If you know how to run a business already, the other piece of knowledge you need is how to work with graphics. Remember that old term, photo-ready art? That denotes artwork that's optimized to the proper size and quality and ready to print. It's the rare customer that will bring you photo-ready art, so it's up to you to prepare the customer's artwork for printing.
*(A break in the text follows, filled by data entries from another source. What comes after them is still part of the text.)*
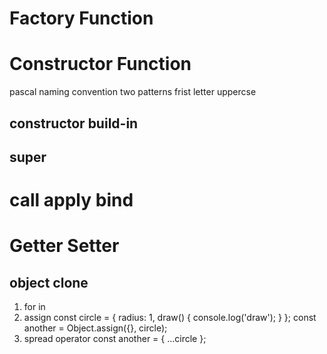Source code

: # Factory Function
<script>
var Counter = function() {
    var privateCounter = 0;
    function changeBy(val) {
        privateCounter += val;
    }
    return {
        increment: function() {
            changeBy(1);
        },
        decrement: function() {
            changeBy(-1);
        },
        value: function() {
            return privateCounter;
        }
    }
};

var Counter1 = Counter();
console.log(Counter1.value()); /* logs 0 */
Counter1.increment();

var counter = function(){
    let i = 0;
    return {
        get: function(){
            return i;
        },
        set: function(val){
            i = val;
        },
        increment: function(){
            i++;
        }
    }
}
var newCounter = counter();
console.log(newCounter.get());
newCounter.set(5);
newCounter.increment();

//Object 
function Person (firstName, lastName){
    this.firstName = firstName;
    this.lastName = lastName;
}
var person = new Person("Tony", "Li");
delete person1.firstName;
</script>

# Constructor Function
pascal naming convention two patterns
frist letter uppercse
## constructor build-in
## super
<script>
class Person {
    // private name; only TS file
    constructor(name){
        this.name = name;
    }
    walk() {
        console.log("walk");
    }
}
class Teacher extends Person {
    constructor(name, degree) {
        super(name);
        this.degree = degree;
    }
    teach() {
        console.log("teach");
    }
}

var CounterObject = function() {
    console.log("this", this); // new keyword current obj
    // create empty {} then return {}
    let privateCounter = 0;
    let changeBy = function (val) {
        privateCounter += val;
    }
    
    this.increment = function() {
        changeBy(1);
    },
    this.decrement = function() {
        changeBy(-1);
    },
    this.value = function() {
        return privateCounter;
    }
    
};

const Counter1 = new CounterObject();

console.log(Counter1.value()); /* logs 0 */
Counter1.increment();
Counter1.increment();
console.log(Counter1.value()); /* logs 2 */
Counter1.decrement();
console.log(Counter1.value()); /* logs 1 */
</script>

# call apply bind
<script>
var obj = { num: 2 }; 

var addToThis = function (a, b, c) {
    return this.num + a + b + c;  
}

console.log(addToThis.call(obj, 1, 2, 3));

var arr = [1, 2, 3];
console.log(addToThis.apply(obj, arr));

var bond = addToThis.bind(obj);
console.log(bond(1, 2, 3));

function Circle(radius) {
    this.radius = radius;
    this.draw = function () {
        console.log('draw');
    }
}

Circle.call({}, 1);
Circle.apply({}, [1, 2, 3]);
// {} target this
const another = new Circle(1);

const person = {
    name: "Mosh",
    walk() {
        console.log(this);
    }
};
person.walk();

const walk = person.walk.bind(person);
// 把一个对象的this传给另一个
walk();
</script>

# Getter Setter
<script>
    const person = {
        firstName: 'Mosh',
        lastName: 'Li',
        get fullName() {
            return `${person.firstName} ${person.lastName}`
        },
        set fullName(value) {
            const parts = value.split(' ');
            this.firstName = parts[0];
            this.lastName = parts[1];
        }
    };
    
    person.fullName = 'Tony Li';
    console.log(person.fullName);
</script>

## object clone
1. for in
2. assign
const circle = {
    radius: 1,
    draw() {
       console.log('draw');
    }
};
const another = Object.assign({}, circle);
3. spread operator
const another = { ...circle };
Usually, you will need computer graphics knowledge to optimize or fix a customer's artwork. If you aren't proficient with Photoshop or another graphics program already, this might be the time to learn. But the easiest route might be hiring an experienced graphic designer, a local college student, or finding a freelance designer at a website like Elance.com to help set up your artwork.
Once you have a finished and optimized piece of artwork, printing out a design on a direct-to-garment printer is easy.

*Now what do I do?*

It's time to purchase your hardware. Take your time researching who to purchase your machine from and which machine to purchase. How long is the machine under warranty? How easy is it to get support? Remember, this is the company that you're going to be calling for support in the future and the machine that you'll be using day in and day out.
How easy is it to use the RIP software that comes with the machine? That's the essential piece of software that translates between the computer and the printer. The easier the software and the printer are to use, the easier it will be to have employees do the printing in the future.

Getting a machine with one or two timesaving features or a fast print speed can make a big difference over time. You'll be printing thousands of shirts with this machine, so make sure it's robust and reliable.

Different direct-to-garment printers have different resolutions. Some can only print 600x600 dpi, providing less detail than other printers which can print up to 1440x1440 dpi.

Some direct-to-garment printers can only print on white or light shirts. In some areas, dark shirts are preferred much more than light shirts, in which case you want to purchase a printer that has white ink to print on dark shirts.

Once you've purchased your printer, you need to learn how to use and maintain it. If you don't know how to print, you won't be able to make a profit. That's why installation and training may be very valuable things to include with your purchase. It's essential that you get up and running quickly.

*What can I print?*

You can print virtually anything you can see on the computer screen. That includes photographs, drawings, vector graphics, and bitmap graphics.

Remember that you may need computer graphics knowledge to tweak the colors or quality of the graphic that you want to print.

*What can I print on?*

Your most popular item will likely be t-shirts. 100% cotton shirts will work best, though with today's advanced ink formulations you can print on some polyester and 50/50 garments.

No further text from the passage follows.